Netflix is no stranger to controversy.
Insatiable met with a torrent of criticism back in 2018 regarding its treatment of Debby Ryan's character. She played Patty, a high-schooler who was mocked and abused by her school peers until she underwent dramatic weight loss following an accident, which boosted her social stock. Suddenly, Patty was desirable, and she used her newfound popularity to enact revenge on all of those who had wronged her.
Far from being empowering, many saw it as just another piece of pop culture that perpetuates fatphobia and objectifies women's bodies.
The film Cuties also received a tidal wave of fury from those who claimed it sexualised is child stars. The narrative follows Amy, an 11-year-old Senegalese immigrant living in Paris who joins a local dance troupe, whose choreography is inspired by music videos and social media.
The streamer is once again facing fresh condemnation for an upcoming project.
The series at the heart of the furore is Byron Baes, labelled thus by Netflix: "a docu-soap series following a 'feed' of hot Instagrammers living their best lives, being their best selves, creating the best
drama content. #nofilter guaranteed."
Emma Lamb, who's worked on the supremely popular reality shows Married at First Sight Australia and The Real Housewives of Sydney, is on board an an executive producer, if you needed any more insight into the tone it will likely strike.
But a number of local residents are vehemently opposed.
A meeting was called last week, as reported by The Guardian Australia, at which members of the community and the owners of several popular businesses, including The Byron Bay General Store (GS) and No Bones restaurant, aired their concerns and grievances.
According to Ben Gordon, the owner of the GS, "there was no consultation whatsoever. They just came in unannounced" (via The Hollywood Reporter). He also claimed that the majority of the show's cast are not from the area, which sits in direct contrast to the claim from Que Minh Luu, director of local originals at Netflix Australia, that the series will be "authentic and honest".
But according to The Guardian Australia, the company did speak to "some locals before announcing its plans, including state and federal government representatives". Netflix also said several residents would be working on the show, either in production, or in areas such as catering, transport and accommodation.
Byron Shire Council's Greens Deputy Mayor Sarah Ndiaye has backed the resistance, labelling Byron Baes "vapid" and "tacky", adding (via ABC): "I think the community has come out so strongly because this is not who they are and this is not who they want to be portrayed as.
"I think it's a really lazy choice on Netflix's part."
Speaking to ABC, Byron Shire Mayor Simon Richardson said that the town didn't want to attract the type of people who "might be turned on by a vacuous vision of who we are", adding: "If we become a laughing stock through a really vacuous, fake show, it could have big — not just sensitivity challenges for us — but also economic challenges,"
And the residents are certainly taking the fight to Netflix.
There have been protests, including one which involved a large number of surfers creating a cancel symbol in the water, just off the coast.
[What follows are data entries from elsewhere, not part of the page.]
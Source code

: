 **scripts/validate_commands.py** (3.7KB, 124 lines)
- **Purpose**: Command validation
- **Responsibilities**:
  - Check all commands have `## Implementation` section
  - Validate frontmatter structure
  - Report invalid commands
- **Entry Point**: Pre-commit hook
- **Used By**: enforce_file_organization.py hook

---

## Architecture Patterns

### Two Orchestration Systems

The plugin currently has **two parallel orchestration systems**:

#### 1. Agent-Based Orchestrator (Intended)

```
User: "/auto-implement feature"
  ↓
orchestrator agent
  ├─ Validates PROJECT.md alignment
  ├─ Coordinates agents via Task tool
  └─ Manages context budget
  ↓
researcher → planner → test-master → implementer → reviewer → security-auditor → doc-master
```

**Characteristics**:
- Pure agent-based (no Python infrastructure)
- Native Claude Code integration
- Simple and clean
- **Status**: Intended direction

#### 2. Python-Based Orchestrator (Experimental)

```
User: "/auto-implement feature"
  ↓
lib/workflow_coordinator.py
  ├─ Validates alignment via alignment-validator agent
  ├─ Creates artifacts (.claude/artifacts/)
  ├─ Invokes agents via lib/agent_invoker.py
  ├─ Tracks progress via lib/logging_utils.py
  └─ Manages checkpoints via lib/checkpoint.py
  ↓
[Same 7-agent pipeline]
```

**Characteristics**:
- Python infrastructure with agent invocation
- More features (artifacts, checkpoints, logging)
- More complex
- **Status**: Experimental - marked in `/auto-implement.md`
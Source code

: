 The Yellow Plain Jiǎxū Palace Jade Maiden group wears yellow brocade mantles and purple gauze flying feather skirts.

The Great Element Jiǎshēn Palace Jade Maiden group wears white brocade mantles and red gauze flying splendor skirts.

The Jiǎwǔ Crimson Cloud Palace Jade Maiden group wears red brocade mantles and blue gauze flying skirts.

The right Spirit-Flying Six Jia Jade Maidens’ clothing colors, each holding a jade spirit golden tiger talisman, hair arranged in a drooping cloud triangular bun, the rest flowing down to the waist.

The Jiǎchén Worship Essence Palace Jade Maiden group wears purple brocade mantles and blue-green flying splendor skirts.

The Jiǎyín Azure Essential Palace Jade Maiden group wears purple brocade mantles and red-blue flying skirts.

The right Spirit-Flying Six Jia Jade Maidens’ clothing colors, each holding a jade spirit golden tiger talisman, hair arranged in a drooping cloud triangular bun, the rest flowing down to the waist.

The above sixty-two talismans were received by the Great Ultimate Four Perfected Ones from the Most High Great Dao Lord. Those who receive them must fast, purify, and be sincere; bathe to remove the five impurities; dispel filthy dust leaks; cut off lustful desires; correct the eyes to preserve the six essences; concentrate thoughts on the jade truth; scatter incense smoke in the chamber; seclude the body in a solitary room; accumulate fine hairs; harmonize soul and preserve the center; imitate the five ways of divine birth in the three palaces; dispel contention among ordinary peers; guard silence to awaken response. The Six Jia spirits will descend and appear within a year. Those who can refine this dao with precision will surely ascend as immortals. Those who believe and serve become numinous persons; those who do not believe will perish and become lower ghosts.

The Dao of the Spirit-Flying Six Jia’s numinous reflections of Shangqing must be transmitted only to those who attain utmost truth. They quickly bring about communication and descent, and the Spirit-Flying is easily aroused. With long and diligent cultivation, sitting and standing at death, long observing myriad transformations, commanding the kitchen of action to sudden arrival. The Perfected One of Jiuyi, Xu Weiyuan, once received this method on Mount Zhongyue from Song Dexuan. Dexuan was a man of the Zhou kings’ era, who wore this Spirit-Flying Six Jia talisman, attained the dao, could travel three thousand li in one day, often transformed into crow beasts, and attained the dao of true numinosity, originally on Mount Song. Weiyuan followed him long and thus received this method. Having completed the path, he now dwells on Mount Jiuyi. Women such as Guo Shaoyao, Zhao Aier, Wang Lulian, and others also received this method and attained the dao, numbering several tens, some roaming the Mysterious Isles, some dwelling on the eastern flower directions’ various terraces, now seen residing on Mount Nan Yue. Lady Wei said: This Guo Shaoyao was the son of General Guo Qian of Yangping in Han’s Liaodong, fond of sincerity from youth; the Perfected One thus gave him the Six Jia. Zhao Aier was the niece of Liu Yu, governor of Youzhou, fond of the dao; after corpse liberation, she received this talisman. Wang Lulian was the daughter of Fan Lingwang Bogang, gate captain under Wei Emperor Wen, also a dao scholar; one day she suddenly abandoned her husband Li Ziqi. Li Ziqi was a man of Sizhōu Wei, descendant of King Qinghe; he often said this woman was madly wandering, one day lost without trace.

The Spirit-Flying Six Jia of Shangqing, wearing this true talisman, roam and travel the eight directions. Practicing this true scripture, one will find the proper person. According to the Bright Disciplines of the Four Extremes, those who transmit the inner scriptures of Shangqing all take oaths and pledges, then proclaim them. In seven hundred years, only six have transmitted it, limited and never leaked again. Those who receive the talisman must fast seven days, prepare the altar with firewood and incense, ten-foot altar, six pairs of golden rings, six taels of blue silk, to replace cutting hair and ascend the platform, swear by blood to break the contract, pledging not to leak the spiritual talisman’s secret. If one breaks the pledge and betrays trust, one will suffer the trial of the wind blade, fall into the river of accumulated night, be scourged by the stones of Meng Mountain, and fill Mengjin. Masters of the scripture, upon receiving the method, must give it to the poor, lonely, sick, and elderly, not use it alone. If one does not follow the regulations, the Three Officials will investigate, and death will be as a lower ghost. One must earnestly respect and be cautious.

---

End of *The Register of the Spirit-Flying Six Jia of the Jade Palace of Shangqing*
And there's also an online petition, which discusses the negative impact that Byron Baes could have on the local environment and community.
It's attracted more than 8,500 signatures, which is impressive considering the population of Byron Bay sits at just over 9,000.
"We are a community experiencing significant challenges driven by influencer culture and rapidly shifting demographics of residents," it argues. "We do not want to be cast as the perfect backdrop and magnet for social media influencers. We do not want to appear in 'Byron Baes'."
Instead of the region being used as a "reality show punchline", as the petition claims, it requests that the relevant authorities focus on a number of more pressing issues, including affordable housing, gendered and domestic violence and coastal erosion, among others.
It also encourages those with power and sway not to sign filming permits, which would throw a spanner in the works for the cast and crew, and a number of businesses have already reportedly taken such action.
But Associate Professor David Waller, who is based at the University of Technology Sydney, told ABC that the noise being made by the protestors could actually work in Netflix's favour, acting as "free publicity" that might even feature in the show.
Que Minh Luu has described the show as "a love letter to Byron Bay", and Chris Culvenor, co-CEO of Eureka Productions, has also talked up the series' "compelling cast, spectacular settings, and some truly addictive drama", adding: "Byron Baes has all the binge-worthy ingredients.
If it goes ahead, it'll be the first Australian reality series on the platform, and one that will supposedly explore "the area's unique attributes as a melting pot of entrepreneurialism, lifestyle and health practices, and the sometimes uneasy coming together of the traditional 'old Byron' and the alternative 'new' (via Guardian Australia).
But the strength of the outcry could well prevent it from happening, at least in Byron Bay.
Digital Spy has reached out to Netflix for comment.